Scene Synthesis: Hierarchical graph representations coupled with LLMs and hierarchy-aware graph nets enable scene generation pipelines that enforce both physical constraints and semantic fidelity, outperforming flat LLM methods in both physical feasibility and user-alignment (Sun et al., 15 Feb 2025).
Collaborative Mapping: Multi-agent systems such as CURB-OSG and OpenGraph scale HOV-SG principles to large-scale outdoor or urban settings, with dynamic fusion, zero-shot semantic labeling, and hierarchical memory-efficient map structures (Steinke et al., 11 Mar 2025, Deng et al., 2024).
Task Reasoning and Symbolic Querying: HOV-SG enables LLM-driven parsing of tasks and subgoal reasoning over structured semantic graphs, supporting robust agent interaction in realistic settings (Puigjaner et al., 2 Feb 2026, Liu et al., 2024).

7. Limitations, Open Challenges, and Future Research

Significant open issues remain:

Hierarchy/Cluster Design: Manual super-category taxonomies or static entity clustering risk misrepresenting semantic nuance; adaptive, data-driven clustering remains an area for improvement (Jiang et al., 2023, Liu et al., 2024).
Relation Diversity and Grounding: Region-aware prompt mining via LLMs introduces factual or diversity limits, especially in long-tail compositional scenarios (Liu et al., 2024).
Implicit Bias and Noise Propagation: Latency and noise emerge from reliance on foundation models; hallucinations or category under-specification can propagate through the graph hierarchy (Deng et al., 2024).
Learning-Based Refinement: Many current HOV-SG frameworks use frozen vision–language backbones; end-to-end fine-tuning, contrastive objectives on open-vocab relation/attribute heads, and GNN-based graph refinement are promising directions (Jiang et al., 2023, Puigjaner et al., 2 Feb 2026, Deng et al., 2024).
Real-Time Constraints and Planner Integration: LLM-based planning logic is frequently offboard and incurs latency; on-device quantized LLM integration and closed-loop fusion are critical for scaling to high-frequency adaptive interaction (Devarakonda et al., 2024).

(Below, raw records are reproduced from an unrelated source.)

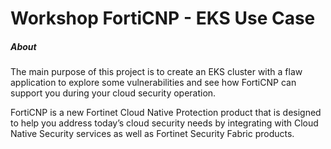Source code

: <h1>Workshop FortiCNP - EKS Use Case </h1>

<h5>About</h5>
<p>
The main purpose of this project is to create an EKS cluster with a flaw application to explore some vulnerabilities and see how FortiCNP can support you during your cloud security operation. 
</p>
<p>FortiCNP is a new Fortinet Cloud Native Protection product that is designed to help you address today’s cloud security needs by integrating with Cloud Native Security services as well as Fortinet Security Fabric products.</p>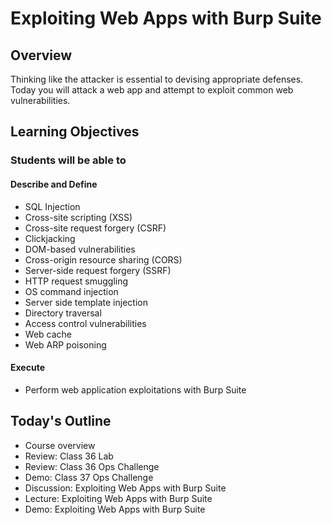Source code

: # Exploiting Web Apps with Burp Suite

## Overview

Thinking like the attacker is essential to devising appropriate defenses. Today you will attack a web app and attempt to exploit common web vulnerabilities.

## Learning Objectives

### Students will be able to

#### Describe and Define

- SQL Injection
- Cross-site scripting (XSS)
- Cross-site request forgery (CSRF)
- Clickjacking
- DOM-based vulnerabilities
- Cross-origin resource sharing (CORS)
- Server-side request forgery (SSRF)
- HTTP request smuggling
- OS command injection
- Server side template injection
- Directory traversal
- Access control vulnerabilities
- Web cache
- Web ARP poisoning

#### Execute

- Perform web application exploitations with Burp Suite

## Today's Outline

- Course overview
- Review: Class 36 Lab
- Review: Class 36 Ops Challenge
- Demo: Class 37 Ops Challenge
- Discussion: Exploiting Web Apps with Burp Suite
- Lecture: Exploiting Web Apps with Burp Suite
- Demo: Exploiting Web Apps with Burp Suite

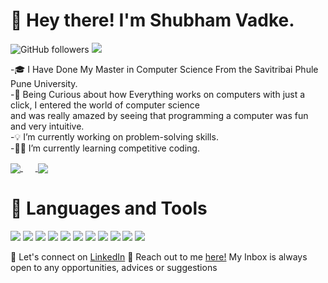 <h1>👋  Hey there! I'm Shubham Vadke.</h1>

![GitHub followers](https://img.shields.io/github/followers/ShubhVadke?label=Follow&style=social)
![](https://komarev.com/ghpvc/?username=your-github-ShubhVadke&color=blueviolet)

-🎓 I Have Done My Master in Computer Science From the Savitribai Phule Pune University.<br>
-📝 Being Curious about how Everything works on computers with just a click, I entered the world of computer science<br>
      and was really amazed by seeing that programming a computer was fun and very intuitive.<br>
-💡 I’m currently working on problem-solving skills.<br>
-✍🏻 I’m currently learning competitive coding.<br>


<a href="https://github.com/ShubhVadke">
  <img align="center" src="https://github-readme-stats.vercel.app/api/top-langs/?username=ShubhVadke&theme=cobalt&langs_count=8&layout=compact" />
</a>
&nbsp;&nbsp;&nbsp;&nbsp;&nbsp;<a href="https://github.com/ShubhVadke">
  <img align="center" src="https://github-readme-stats.vercel.app/api?username=ShubhVadke&show_icons=true&theme=cobalt&count_private=true" />
</a>




<h1><b>🌟 Languages and Tools</b></h1>
<p>
  <img src="https://img.shields.io/badge/java-FF3E00?style=for-the-badge&logo=java&logoColor=white" />
  <img src="https://img.shields.io/badge/Python-14354C?style=for-the-badge&logo=python&logoColor=white"/>
  <img src="https://img.shields.io/badge/springboot-%2314354C.svg?&style=for-the-badge&logo=spring&logoColor=white"/>
  <img src="https://img.shields.io/badge/html5%20-%23E34F26.svg?&style=for-the-badge&logo=html5&logoColor=white"/>
  <img src="https://img.shields.io/badge/css3%20-%231572B6.svg?&style=for-the-badge&logo=css3&logoColor=white"/>
  <img src="https://img.shields.io/badge/JavaScript-F7DF1E?style=for-the-badge&logo=javascript&logoColor=black"/>
  <img src="https://img.shields.io/badge/-React-61DAFB?style=for-the-badge&logo=react&logoColor=black" />
  <img src="https://img.shields.io/badge/git%20-%23F05033.svg?&style=for-the-badge&logo=git&logoColor=white"/>
  <img src="https://img.shields.io/badge/github%20-%23121011.svg?&style=for-the-badge&logo=github&logoColor=white"/>
  <img src="https://img.shields.io/badge/-MySQL-4479A1?style=for-the-badge&logo=mysql&logoColor=white"/>
  <img src="https://img.shields.io/badge/-MongoDB-47A248?style=for-the-badge&logo=mongodb&logoColor=white" />
</p>


🤝 Let's connect on [LinkedIn](https://www.linkedin.com/in/shubhamvadke/)
📩 Reach out to me [here!](mailto:shubhvadke@gmail.com?subject=[GitHub]) My Inbox is always open to any opportunities, advices or suggestions
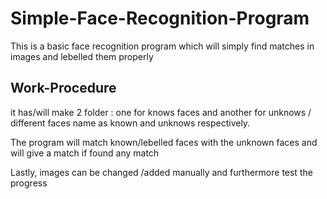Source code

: # Simple-Face-Recognition-Program

This is a basic face recognition program which will  simply find matches in images and lebelled them properly 

## Work-Procedure

it has/will make 2 folder : one for knows faces and another for unknows / different faces name as known and unknows respectively.

The program will match known/lebelled faces with the unknown faces and will give a match if found any match

Lastly, images can be changed /added manually and furthermore test the progress 
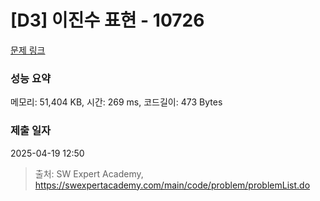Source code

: # [D3] 이진수 표현 - 10726 

[문제 링크](https://swexpertacademy.com/main/code/problem/problemDetail.do?contestProbId=AXRSXf_a9qsDFAXS) 

### 성능 요약

메모리: 51,404 KB, 시간: 269 ms, 코드길이: 473 Bytes

### 제출 일자

2025-04-19 12:50



> 출처: SW Expert Academy, https://swexpertacademy.com/main/code/problem/problemList.do
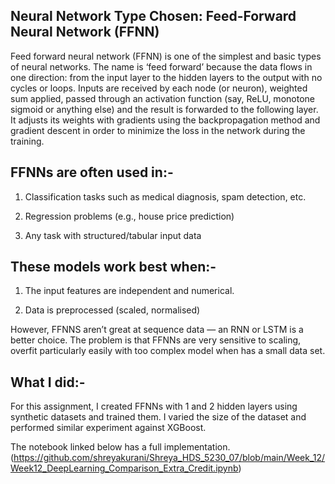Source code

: ## Neural Network Type Chosen: Feed-Forward Neural Network (FFNN)

Feed forward neural network (FFNN) is one of the simplest and basic types of neural networks. 
The name is ‘feed forward’ because the data flows in one direction: from the input layer to the hidden layers to the output with no cycles or loops.
Inputs are received by each node (or neuron), weighted sum applied, passed through an activation function (say, ReLU, monotone sigmoid or anything else) and the result is forwarded to the following layer. 
It adjusts its weights with gradients using the backpropagation method and gradient descent in order to minimize the loss in the network during the training.

## FFNNs are often used in:-

1. Classification tasks such as medical diagnosis, spam detection, etc.

2. Regression problems (e.g., house price prediction)

3. Any task with structured/tabular input data

## These models work best when:-

1. The input features are independent and numerical.

2. Data is preprocessed (scaled, normalised)

However, FFNNS aren’t great at sequence data — an RNN or LSTM is a better choice.
The problem is that FFNNs are very sensitive to scaling, overfit particularly easily with too complex model when has a small data set.

## What I did:- 
For this assignment, I created FFNNs with 1 and 2 hidden layers using synthetic datasets and trained them. 
I varied the size of the dataset and performed similar experiment against XGBoost.

The notebook linked below has a full implementation.
(https://github.com/shreyakurani/Shreya_HDS_5230_07/blob/main/Week_12/Week12_DeepLearning_Comparison_Extra_Credit.ipynb)
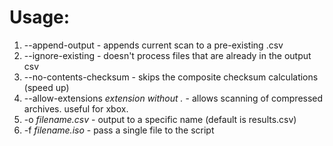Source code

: # Usage:
1. --append-output - appends current scan to a pre-existing .csv
2. --ignore-existing - doesn't process files that are already in the output csv
3. --no-contents-checksum - skips the composite checksum calculations (speed up)
4. --allow-extensions *extension without .* - allows scanning of compressed archives. useful for xbox.
5. -o *filename.csv* - output to a specific name (default is results.csv)
6. -f *filename.iso* - pass a single file to the script
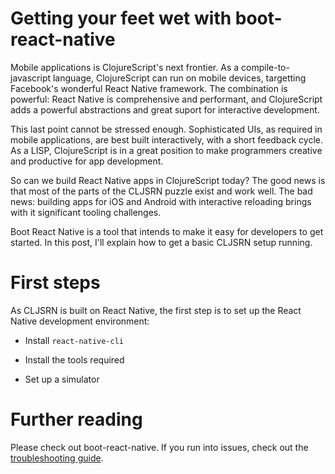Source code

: # Getting your feet wet with boot-react-native

Mobile applications is ClojureScript's next frontier. As a compile-to-javascript
language, ClojureScript can run on mobile devices, targetting Facebook's
wonderful React Native framework. The combination is powerful: React Native is
comprehensive and performant, and ClojureScript adds a powerful abstractions and
great suport for interactive development.

This last point cannot be stressed enough. Sophisticated UIs, as required in
mobile applications, are best built interactively, with a short feedback cycle.
As a LISP, ClojureScript is in a great position to make programmers creative and
productive for app development.

So can we build React Native apps in ClojureScript today? The good news
is that most of the parts of the CLJSRN puzzle exist and work well. The bad news:
building apps for iOS and Android with interactive reloading brings with it
significant tooling challenges.

Boot React Native is a tool that intends to make it easy for
developers to get started. In this post, I'll explain how to get a basic CLJSRN
setup running.

# First steps

As CLJSRN is built on React Native, the first step is to set up the React Native
development environment:

* Install `react-native-cli`

* Install the tools required

* Set up a simulator


# Further reading

Please check out boot-react-native. If you run into issues, check out the
[troubleshooting guide](https://github.com/mjmeintjes/boot-react-native/wiki/Troubleshooting).
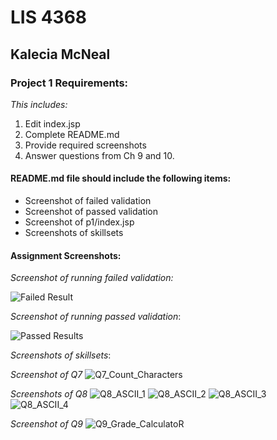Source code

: # LIS 4368

## Kalecia McNeal

### Project 1 Requirements:

*This includes:*

1. Edit index.jsp
2. Complete README.md
3. Provide required screenshots 
4. Answer questions from Ch 9 and 10. 

#### README.md file should include the following items:

* Screenshot of failed validation 
* Screenshot of passed validation 
* Screenshot of p1/index.jsp
* Screenshots of skillsets 

#### Assignment Screenshots:

*Screenshot of running failed validation:*

![Failed Result](img/p1_failed.png)

*Screenshot of running passed validation*: 

![Passed Results](img/p1_passed.png)

*Screenshots of skillsets*:

*Screenshot of Q7*
![Q7_Count_Characters](img/Q7.png)

*Screenshots of Q8*
![Q8_ASCII_1](img/Q8_1.png)
![Q8_ASCII_2](img/Q8_2.png)
![Q8_ASCII_3](img/Q8_3.png)
![Q8_ASCII_4](img/Q8_4.png)

*Screenshot of Q9*
![Q9_Grade_CalculatoR](img/Q9.png)
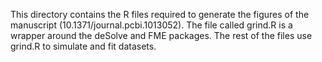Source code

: This directory contains the R files required to generate the figures of the manuscript (10.1371/journal.pcbi.1013052).
The file called grind.R is a wrapper around the deSolve and FME packages.
The rest of the files use grind.R to simulate and fit datasets.
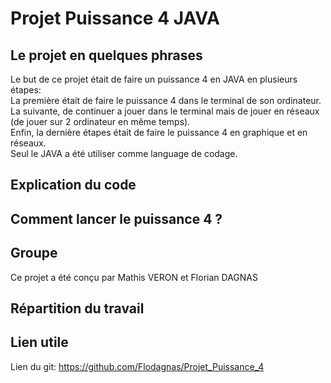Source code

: # Projet Puissance 4 JAVA

## Le projet en quelques phrases

Le but de ce projet était de faire un puissance 4 en JAVA en plusieurs étapes:      
La première était de faire le puissance 4 dans le terminal de son ordinateur.       
La suivante, de continuer a jouer dans le terminal mais de jouer en réseaux (de jouer sur 2 ordinateur en même temps).          
Enfin, la dernière étapes était de faire le puissance 4 en graphique et en réseaux.     
Seul le JAVA a été utiliser comme language de codage.

## Explication du code

## Comment lancer le puissance 4 ?

## Groupe

Ce projet a été conçu par Mathis VERON et Florian DAGNAS

## Répartition du travail

## Lien utile

Lien du git: https://github.com/Flodagnas/Projet_Puissance_4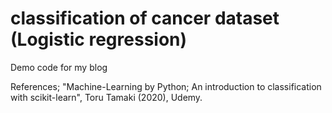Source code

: # classification of cancer dataset (Logistic regression)

Demo code for my blog

References;
"Machine-Learning by Python; An introduction to classification with scikit-learn", Toru Tamaki (2020), Udemy.




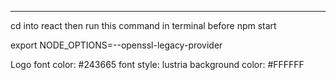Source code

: ---------------------

cd into react 
then run this command in terminal before npm start 

export NODE_OPTIONS=--openssl-legacy-provider


Logo
    font color: #243665
    font style: lustria 
    background color: #FFFFFF 
    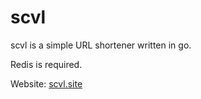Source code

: scvl
===

scvl is a simple URL shortener written in go.

Redis is required.

Website: [scvl.site](http://scvl.site)
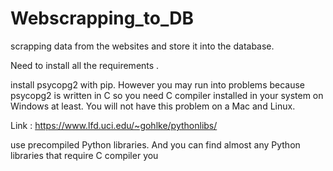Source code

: # Webscrapping_to_DB

scrapping data from the websites and store it into the database.


Need to install all the requirements .

install psycopg2 with pip. However you may run into problems
because psycopg2 is written in C so you need C compiler installed in your
system on Windows at least. You will not have this problem on a Mac and Linux.

Link : https://www.lfd.uci.edu/~gohlke/pythonlibs/

use precompiled Python libraries.
And you can find almost any Python libraries that require C compiler you

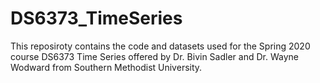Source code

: # DS6373_TimeSeries

This reposiroty contains the code and datasets used for the Spring 2020 course DS6373 Time Series offered by Dr. Bivin Sadler and Dr. Wayne Wodward from Southern Methodist University.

Ongoing work targets graph-neural extensions, richer affordance and functional edges, continual learning across agents, and extension to 4D spatiotemporal HOV-SG structures.

In summary, Hierarchical Open-Vocabulary Scene Graphs constitute a unifying formalism with demonstrated superiority in open-world vision-language tasks, embodied reasoning, and scalable robot scene understanding. By integrating multi-level abstraction, open-vocabulary semantics, and recent advances in LLMs and VLMs, HOV-SG frameworks are foundational components for the next generation of interpretable, robust, and generalizable perception and reasoning systems (Werby et al., 2024, Puigjaner et al., 2 Feb 2026, Liu et al., 2024, Sun et al., 15 Feb 2025, Xu et al., 2024, Devarakonda et al., 2024, Jiang et al., 2023, Deng et al., 2024, Steinke et al., 11 Mar 2025, Dai et al., 17 Apr 2025).